0 / 0

Investigate stage

Last updated: Mar 12, 2025
Investigate stage in DataStage

The Investigate stage shows the actual condition of source data and helps to identify and correct data problems before they corrupt new systems. Understanding your data is a necessary precursor to cleansing.

Investigation parses and analyzes free-form fields, counts unique values, and classifies or assigns a business meaning to each occurrence of a value within a field.

Investigation achieves these goals:

  • Uncovers trends, potential anomalies, metadata discrepancies, and undocumented business practices.
  • Identifies invalid or default values.
  • Reveals common terminology.
  • Verifies the reliability of fields that are proposed as matching criteria.

The Investigate stage takes a single input, which can be a link from any database connector that is supported by IBM DataStage, from a flat file or data set, or from any processing stage. Inputs to the Investigate stage can be fixed length or variable. The stage can have one or two output links, depending on the type of investigation that you specify.

The Word Investigation stage parses free-form data fields into individual tokens and analyzes them to create patterns. This stage also provides frequency counts on the tokens. To create the patterns in address data, for example, the Word Investigation stage uses a set of rules for classifying personal names, business names, and addresses.
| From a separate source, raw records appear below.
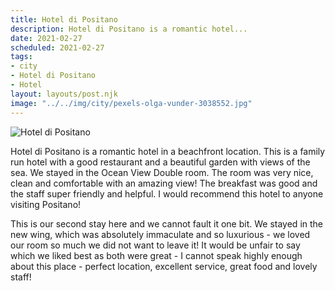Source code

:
 ```yaml
---
title: Hotel di Positano
description: Hotel di Positano is a romantic hotel...
date: 2021-02-27
scheduled: 2021-02-27
tags:
- city
- Hotel di Positano
- Hotel
layout: layouts/post.njk
image: "../../img/city/pexels-olga-vunder-3038552.jpg"
---
```


![Hotel di Positano](../../img/city/pexels-olga-vunder-3038552.jpg)

Hotel di Positano is a romantic hotel in a beachfront location. This is a family run hotel with a good restaurant and a beautiful garden with views of the sea. We stayed in the Ocean View Double room. The room was very nice, clean and comfortable with an amazing view! The breakfast was good and the staff super friendly and helpful. I would recommend this hotel to anyone visiting Positano!

This is our second stay here and we cannot fault it one bit. We stayed in the new wing, which was absolutely immaculate and so luxurious - we loved our room so much we did not want to leave it! It would be unfair to say which we liked best as both were great - I cannot speak highly enough about this place - perfect location, excellent service, great food and lovely staff!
The stage provides pre-built rule sets for investigating patterns on names and postal addresses for a number of different countries. For example, for the United States the stage parses the following components:

USPREP
Name, address, and area if the data is not previous formatted
USNAME
Individual and organization names
USADDR
Street and mailing addresses
USAREA
City, state, ZIP code, and other related data

The test field 123 St. Virginia St. is analyzed in the following way:

  1. Field parsing breaks the address into the individual tokens of 123, St., Virginia, and St.
  2. Lexical analysis determines the business significance of each token:
    1. 123 = number
    2. St. = street type
    3. Virginia = alpha
    4. St. = Street type
  3. Context analysis identifies the various data structures and content as 123 St. Virginia, St.
    1. 123 = House number
    2. St. Virginia = Street address
    3. St. = Street type

The Character Investigation stage parses a single-domain field (one that contains one data element or token, such as Social Security number, telephone number, date, or ZIP code) to analyze and classify data. The Character Investigation stage provides a frequency distribution and pattern analysis of the tokens.

A pattern report is prepared for all types of investigations and displays the count, percentage of data that matches this pattern, the generated pattern, and sample data. This output can be presented in a wide range of formats to conform to standard reporting tools.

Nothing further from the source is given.